登入 centos01 ,執行下列命令:
select * from sys.dm_hadr_availability_replica_states
select * from sys.dm_hadr_availability_replica_cluster_states
select * from sys.dm_hadr_availability_replica_cluster_nodes
select * from sys.dm_hadr_availability_group_states
可知,centos01 上沒有新增到 InvestorAG 中來的 replica, group 和 replica 唯一確定了參與 Availability Group 的成員,即 group_id 與 replica_id 是組合唯一鍵。
在每臺從庫上執行下面命令:
ALTER AVAILABILITY GROUP [InvestorAG]
Join WITH(cluster_type=external);
ALTER AVAILABILITY GROUP [InvestorAG]
Grant Create Any Database ;
在 AlwaysOn_health 會話中,找到如下錯誤:
message A connection for availability group ‘InvestorAG’ from availability replica ‘centos01’ with id [D42B7002-C59F-47A3-9E39-7980F399AC91] to ‘centos00’ with id [F7830D02-7E2E-4494-82FD-D1CC700CA108] has been successfully established. This is an informational message only. No user action is required.
但這個錯誤顯然是讓人高興的。因為再次去主庫上查詢狀態時,centos01 從庫已經上線了。
但此時 Investor 資料庫還沒有完全上線,即從庫 centos01 還沒有接收到主庫同步過來的 Investor 資料庫。因為我還沒有把資料庫 Investor 加入到 InvestorAG 中來。
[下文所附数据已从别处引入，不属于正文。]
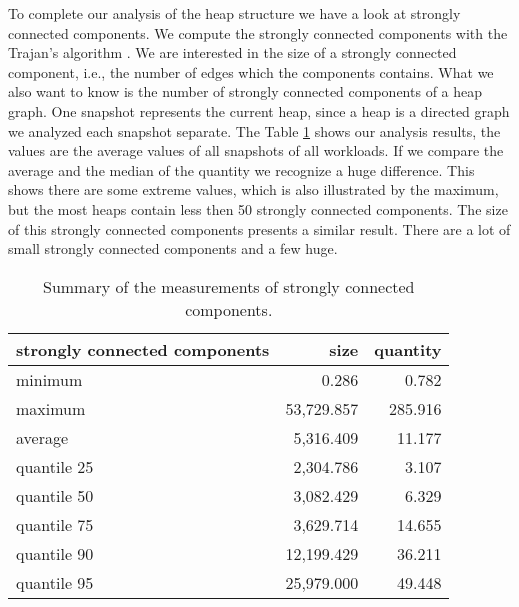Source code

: To complete our analysis of the heap structure we have a look at strongly connected components. We compute the strongly connected components with the Trajan's algorithm \cite{Trajan}. We are interested in the size of a strongly connected component, i.e., the number of edges which the components contains. What we also want to know is the number of strongly connected components of a heap graph. One snapshot represents the current heap, since a heap is a directed graph we analyzed each snapshot separate. The Table \ref{tab:scc_stats} shows our analysis results, the values are the average values of all snapshots of all workloads. If we compare the average and the median of the quantity we recognize a huge difference. This shows there are some extreme values, which is also illustrated by the maximum, but the most heaps contain less then 50 strongly connected components. The size of this strongly connected components presents a similar result. There are a lot of small strongly connected components and a few huge.
\begin{table}
	\small
	\centering
	\begin{tabular}{l r r}
		\toprule
		\textbf{strongly connected components} & \textbf{size} & \textbf{quantity} \\ \midrule
		minimum							&	0.286		&	0.782			\\ 
		maximum							&	53,729.857	&	285.916			\\ 
		average							&	5,316.409	&	11.177			\\ 
		quantile 25						&	2,304.786	&	3.107			\\ 
		quantile 50						&	3,082.429	&	6.329			\\ 
		quantile 75						&	3,629.714	&	14.655			\\ 
		quantile 90						&	12,199.429	&	36.211			\\ 
		quantile 95						&	25,979.000	&	49.448			\\ \bottomrule
	\end{tabular}
	\caption{Summary of the measurements of strongly connected components.}
	\label{tab:scc_stats}
\end{table}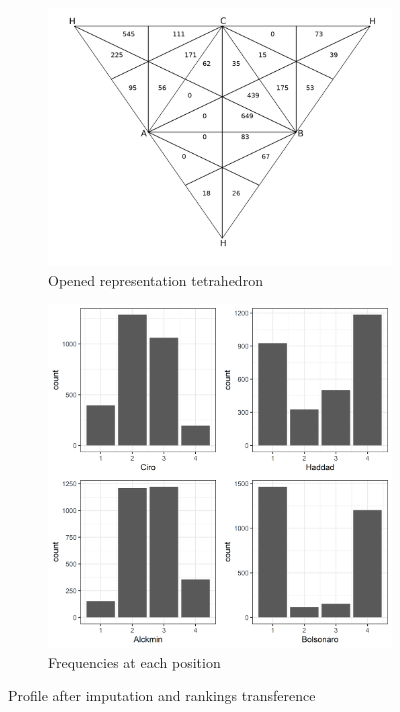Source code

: \documentclass[hidelinks,11pt]{article} \usepackage[utf8]{inputenc}
\begin{document}
\begin{figure}[!h] \centering
  \begin{subfigure}[b]{0.49\textwidth} \centering
\includegraphics[width=\textwidth]{./images/representation_tetrahedron.png}
 \caption{Opened representation tetrahedron}
 \label{fig:rep_ot}
\end{subfigure} \hfill
  \begin{subfigure}[b]{0.49\textwidth} \centering
\includegraphics[width=\textwidth]{./images/corrected1_indexes_plot.png}
 \caption{Frequencies at each position}
 \label{fig:counts}
\end{subfigure}
\caption{Profile after imputation and rankings transference}
\label{fig:profile_trans}
\end{figure}
\end{document}
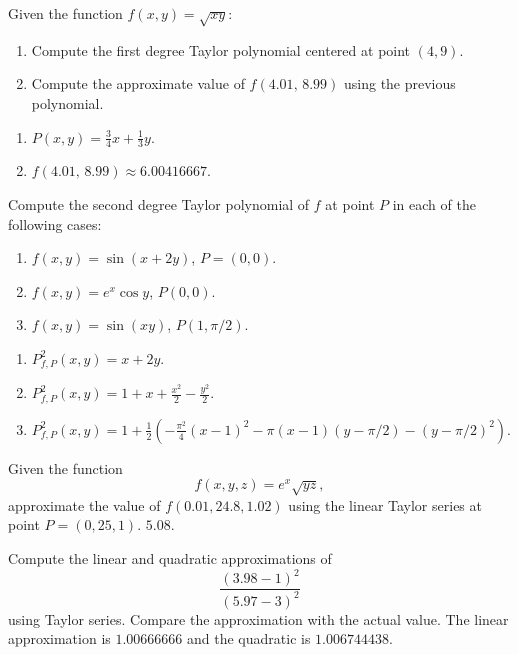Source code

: 
{Given the function $f(x,y)=\sqrt{xy}$:
\begin{enumerate}
\item Compute the first degree Taylor polynomial centered at point $(4,9)$.
\item Compute the approximate value of $f(4.01,\,8.99)$ using the previous polynomial.
\end{enumerate}
}
{\begin{enumerate}
\item $P(x,y)= \frac{3}{4}x+\frac{1}{3}y$.
\item $f(4.01,\,8.99)\approx 6.00416667$.
\end{enumerate}
}
{
}


{Compute the second degree Taylor polynomial of $f$ at point $P$ in each of the following cases:
\begin{enumerate}
\item $f(x,y)=\sin(x+2y)$, $P=(0,0)$.
\item $f(x,y)=e^x\cos y$, $P(0,0)$.
\item $f(x,y)=\sin(xy)$, $P(1,\pi/2)$.
\end{enumerate}
}
{\begin{enumerate}
\item $P^2_{f,P}(x,y)= x+2y$.
\item $P^2_{f,P}(x,y)= 1+x+\frac{x^2}{2}-\frac{y^2}{2}$.
\item $P^2_{f,P}(x,y)= 1+\frac{1}{2}\left(-\frac{\pi^2}{4}(x-1)^2-\pi(x-1)(y-\pi/2)-(y-\pi/2)^2\right)$.
\end{enumerate}
}
{
}


{Given the function
\[
f(x,y,z)=e^x\sqrt{yz},
\]
approximate the value of $f(0.01,24.8,1.02)$ using the linear Taylor series at point $P=(0,25,1)$.
}
{$5.08$.
}
{
}


{Compute the linear and quadratic approximations of
\[
\frac{(3.98-1)^2}{(5.97-3)^2}
\]
using Taylor series.
Compare the approximation with the actual value.
}
{The linear approximation is $1.00666666$ and the quadratic is $1.006744438$.
}
{
}
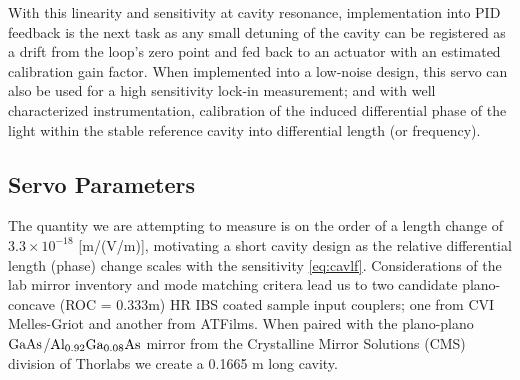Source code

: With this linearity and sensitivity at cavity resonance, implementation into PID feedback is the next task as any small detuning of the cavity can be registered as a drift from the loop's zero point and fed back to an actuator with an estimated calibration gain factor. When implemented into a low-noise design, this servo can also be used for a high sensitivity lock-in measurement; and with well characterized instrumentation, calibration of the induced differential phase of the light within the stable reference cavity into differential length (or frequency).


\subsection{Servo Parameters}
The quantity we are attempting to measure is on the order of a length change of $3.3 \times 10^{-18}$ [m/(V/m)], motivating a short cavity design as the relative differential length (phase) change scales with the sensitivity \autoref{eq:cavlf}. Considerations of the lab mirror inventory and mode matching critera lead us to two candidate plano-concave (ROC = 0.333m) HR IBS coated sample input couplers; one from CVI Melles-Griot and another from ATFilms. When paired with the plano-plano $\mathrm{GaAs}$/$\mathrm{Al_{0.92}Ga_{0.08}As}$  mirror from the Crystalline Mirror Solutions (CMS) division of Thorlabs we create a 0.1665 m long cavity.


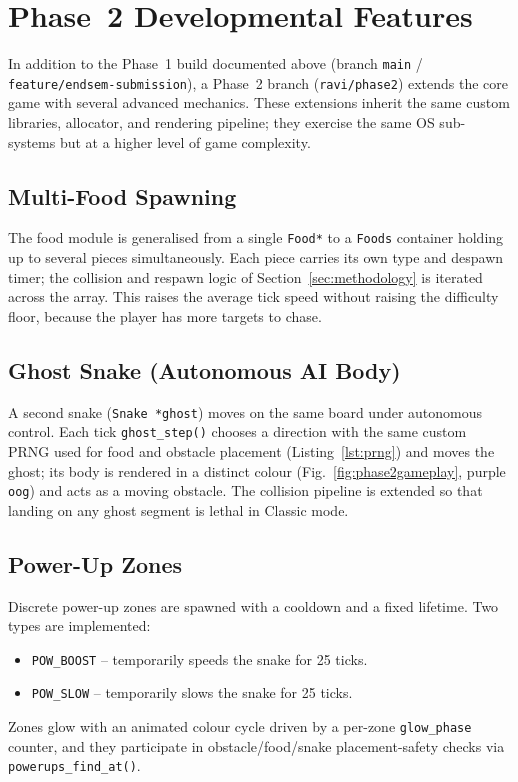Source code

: \documentclass[conference]{IEEEtran}
\begin{document}
\section{Phase~2 Developmental Features}
\label{sec:phase2}

In addition to the Phase~1 build documented above (branch \texttt{main} / \texttt{feature/endsem-submission}), a Phase~2 branch (\texttt{ravi/phase2}) extends the core game with several advanced mechanics. These extensions inherit the same custom libraries, allocator, and rendering pipeline; they exercise the same OS sub-systems but at a higher level of game complexity.

\subsection{Multi-Food Spawning}
The food module is generalised from a single \texttt{Food*} to a \texttt{Foods} container holding up to several pieces simultaneously. Each piece carries its own type and despawn timer; the collision and respawn logic of Section~\ref{sec:methodology} is iterated across the array. This raises the average tick speed without raising the difficulty floor, because the player has more targets to chase.

\subsection{Ghost Snake (Autonomous AI Body)}
A second snake (\texttt{Snake *ghost}) moves on the same board under autonomous control. Each tick \texttt{ghost\_step()} chooses a direction with the same custom PRNG used for food and obstacle placement (Listing~\ref{lst:prng}) and moves the ghost; its body is rendered in a distinct colour (Fig.~\ref{fig:phase2gameplay}, purple \texttt{oog}) and acts as a moving obstacle. The collision pipeline is extended so that landing on any ghost segment is lethal in Classic mode.

\subsection{Power-Up Zones}
Discrete power-up zones are spawned with a cooldown and a fixed lifetime. Two types are implemented:
\begin{itemize}
    \item \texttt{POW\_BOOST} -- temporarily speeds the snake for 25 ticks.
    \item \texttt{POW\_SLOW} -- temporarily slows the snake for 25 ticks.
\end{itemize}
Zones glow with an animated colour cycle driven by a per-zone \texttt{glow\_phase} counter, and they participate in obstacle/food/snake placement-safety checks via \texttt{powerups\_find\_at()}.
\end{document}
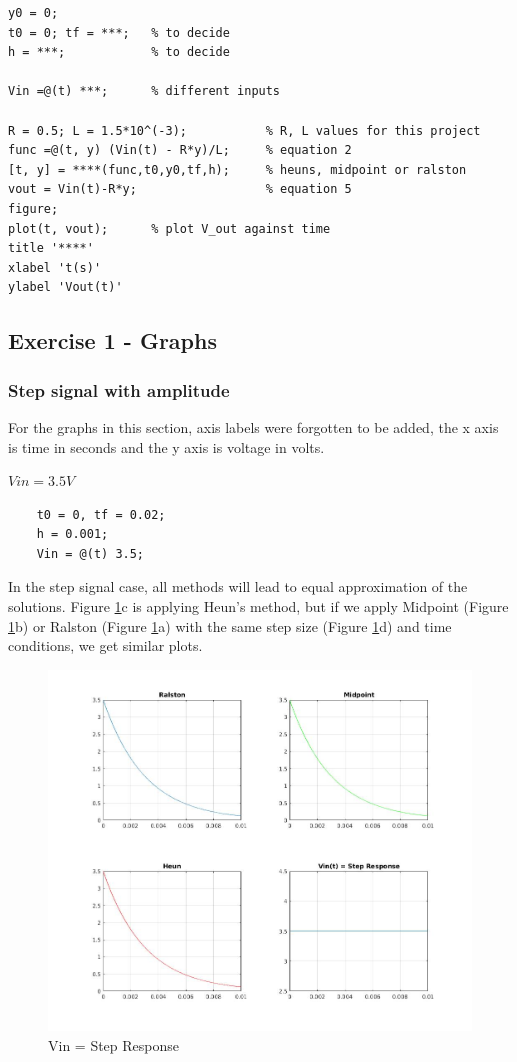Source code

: \documentclass[11pt,a4paper]{article}
\begin{document}
\begin{verbatim}
y0 = 0;
t0 = 0; tf = ***;   % to decide
h = ***;            % to decide

Vin =@(t) ***;      % different inputs

R = 0.5; L = 1.5*10^(-3);           % R, L values for this project
func =@(t, y) (Vin(t) - R*y)/L;     % equation 2
[t, y] = ****(func,t0,y0,tf,h);     % heuns, midpoint or ralston
vout = Vin(t)-R*y;                  % equation 5
figure;
plot(t, vout);      % plot V_out against time
title '****'
xlabel 't(s)'
ylabel 'Vout(t)'

\end{verbatim}
\newpage

\subsection{Exercise 1 - Graphs}
\subsubsection{Step signal with amplitude}

For the graphs in this section, axis labels were forgotten to be added, the x axis is time in seconds and the y axis is voltage in volts.

	$Vin = 3.5V$

\begin{verbatim}
	t0 = 0, tf = 0.02;
	h = 0.001;
	Vin = @(t) 3.5;
\end{verbatim}

In the step signal case, all methods will lead to equal approximation of the solutions. Figure \ref{fig:RL2}c is applying Heun's method, but if we apply Midpoint (Figure \ref{fig:RL2}b) or Ralston (Figure \ref{fig:RL2}a) with the same step size (Figure \ref{fig:RL2}d) and time conditions, we get similar plots.

\begin{figure}[h]
	\includegraphics[width=\textwidth]{Ex1_Figs/substep.jpg}
	\vspace{-6mm}
	\caption{Vin = Step Response}
	\label{fig:RL2}
\end{figure}
\end{document}

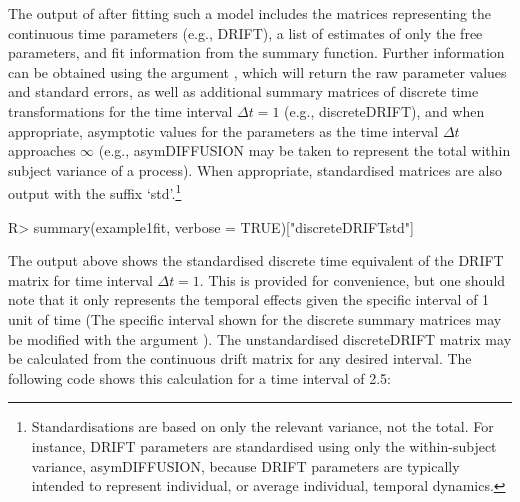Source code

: \documentclass[nojss]{jss}\usepackage[]{graphicx}\usepackage[]{color}
\begin{document}
The output of  after fitting such a model includes the matrices representing the continuous time parameters (e.g., DRIFT), a list of estimates of only the free parameters, and fit information from the  summary function. Further information can be obtained using the argument , which will return the raw  parameter values and standard errors, as well as additional summary matrices of discrete time transformations for the time interval $\Delta t = 1$ (e.g., discreteDRIFT), and when appropriate, asymptotic values for the parameters as the time interval $\Delta t$ approaches $\infty $ (e.g., asymDIFFUSION may be taken to represent the total within subject variance of a process). When appropriate, standardised matrices are also output with the suffix `std'.\footnote{Standardisations are based on only the relevant variance, not the total. For instance, DRIFT parameters are standardised using only the within-subject variance, asymDIFFUSION, because DRIFT parameters are typically intended to represent individual, or average individual, temporal dynamics.}   

\begin{Schunk}
\begin{Sinput}
R> summary(example1fit, verbose = TRUE)["discreteDRIFTstd"]
\end{Sinput}
\end{Schunk}

The output above shows the standardised discrete time equivalent of the DRIFT matrix for time interval $\Delta t = 1$. This is provided for convenience, but one should note that it only represents the temporal effects given the specific interval of 1 unit of time (The specific interval shown for the discrete summary matrices may be modified with the argument ).  The unstandardised discreteDRIFT matrix may be calculated from the continuous drift matrix for any desired interval. The following code shows this calculation for a time interval of 2.5: 

\begin{Schunk}
\end{Schunk}
\end{document}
需在 master 為當前資料庫的情況下,執行新增 AG 資料庫的操作,否則有這麼個錯誤:
訊息 35208,級別 16,狀態 241,第 32 行
Availability-group DDL operations are permitted only when you are using the master database. Run the USE MASTER command, and retry your availability-group DDL command.
use master
go
alter availability group InvestorAG
add database investor
看上去很簡單, 我認為此時資料庫已經同步到每臺從庫上了,且每臺從庫也都有建立這個庫了,但是並不能訪問
訊息
The target database, ‘investor’, is participating in an availability group and is currently not accessible for queries. Either data movement is suspended or the availability replica is not enabled for read access. To allow read-only access to this and other databases in the availability group, enable read access to one or more secondary availability replicas in the group. For more information, see the ALTER AVAILABILITY GROUP statement in SQL Server Books Online.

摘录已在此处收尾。